所有患者中有32例患者经腹治疗,在手术中发现有12例患者(B组患者)胃发育不良,胃容量较小,胃底难以折叠,采用食道裂孔疝修补术+Boerema术治疗,沿His角方向,拉近胃连接部,缝合胃小弯和右肝下后鞘。

a组患者在手术中胃部发育正常,采用食道裂孔疝修补术+nissen术治疗,胃底360度包绕食管下段缝合,固定打结。

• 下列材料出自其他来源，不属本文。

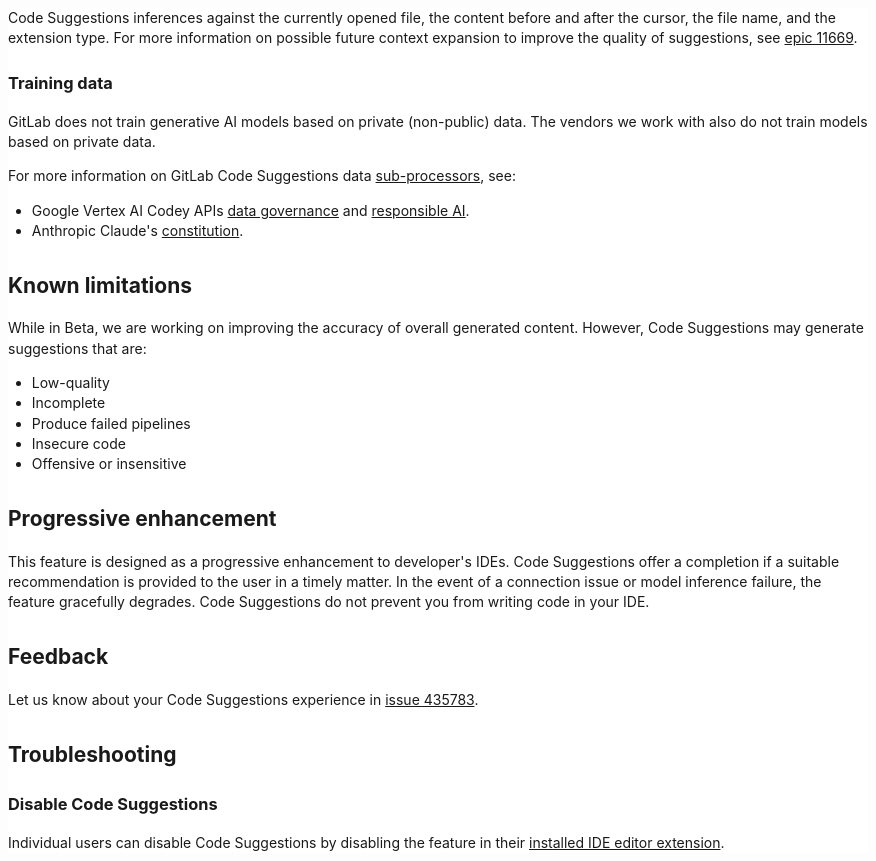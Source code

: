 Code Suggestions inferences against the currently opened file, the content before and after the cursor, the file name, and the extension type. For more information on possible future context expansion to improve the quality of suggestions, see [epic 11669](https://gitlab.com/groups/gitlab-org/-/epics/11669).

### Training data

GitLab does not train generative AI models based on private (non-public) data. The vendors we work with also do not train models based on private data.

For more information on GitLab Code Suggestions data [sub-processors](https://about.gitlab.com/privacy/subprocessors/#third-party-sub-processors), see:

- Google Vertex AI Codey APIs [data governance](https://cloud.google.com/vertex-ai/docs/generative-ai/data-governance) and [responsible AI](https://cloud.google.com/vertex-ai/docs/generative-ai/learn/responsible-ai).
- Anthropic Claude's [constitution](https://www.anthropic.com/index/claudes-constitution).

## Known limitations

While in Beta, we are working on improving the accuracy of overall generated content.
However, Code Suggestions may generate suggestions that are:

- Low-quality
- Incomplete
- Produce failed pipelines
- Insecure code
- Offensive or insensitive

## Progressive enhancement

This feature is designed as a progressive enhancement to developer's IDEs.
Code Suggestions offer a completion if a suitable recommendation is provided to the user in a timely matter.
In the event of a connection issue or model inference failure, the feature gracefully degrades.
Code Suggestions do not prevent you from writing code in your IDE.

## Feedback

Let us know about your Code Suggestions experience in [issue 435783](https://gitlab.com/gitlab-org/gitlab/-/issues/435783).

## Troubleshooting

### Disable Code Suggestions

Individual users can disable Code Suggestions by disabling the feature in their
[installed IDE editor extension](index.md#supported-editor-extensions).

C组患者采取腹腔镜手术配合抗反流手术治疗,治疗中采用五孔法,在脐上1cm附近的位置建立气腹置入腹腔镜,trocar置入五叶拉钩用于左肝外侧叶的牵拉,充分暴露食管裂口,将胃底部进行迁移移向左下方位置,更清楚地显示食管裂孔处增大的环状缺损。操作人员开展解剖操作,在手术中需要进行交互牵拉和抓特,使胃底部恢复到原来的位置。依照患者的病情合理选择胃底折叠方式。

1.3统计方法

应用spss19.0统计软件分析研究资料,患者治疗前后体重变化以(x±s)表示计量资料,采用t检验,p<0.05表示差异有统计学意义。

2结果

2.1治疗效果

所有患者手术正常进行,没有出现手术死亡患者,患者术后身体发育正常恢复,体重逐渐增加。患者治疗前后食管裂孔疝视觉模拟评分表明,患者胃食管反流症状差异有统计学意义(p<0.05)。见表1。

2.2复发情况与处理

术后随访6个月~6年,有2例患者患者再次复发,复发率为5%,其余患者术后症状完全消失,身体发育正常恢复,体重逐渐增加。检查食管钡餐检查,出现轻度反流现象患者有3例,其余患者无胸骨后烧炙感,无呕吐情况。2例复发再次进行手术,1例患者出现原缩小食管裂孔缝线断裂,手术采用裂孔疝补休术联合Boerema手术,术后恢复良好,另一例患者采用术后疝修补术+BelseymarkiV手术顺利出院,术后恢复良好。

3结论

小儿食道裂孔疝很大一部分是先天性膈疝的一种,属于先天性风发育缺陷,主要是因为食道裂孔增大,导致腹压升高时腹段食管以及部分为题纵膈,导致胃内的食物反流,最常见的为滑疝,存在严重的呕吐情况,有部分患者会随着年龄的增加而逐渐自愈。临床表现为呕吐、便血以及发育慢等症状。可以分为三型,i型为滑动性食道裂孔疝,ii型为食道旁裂孔疝,iii型为混合型裂孔疝。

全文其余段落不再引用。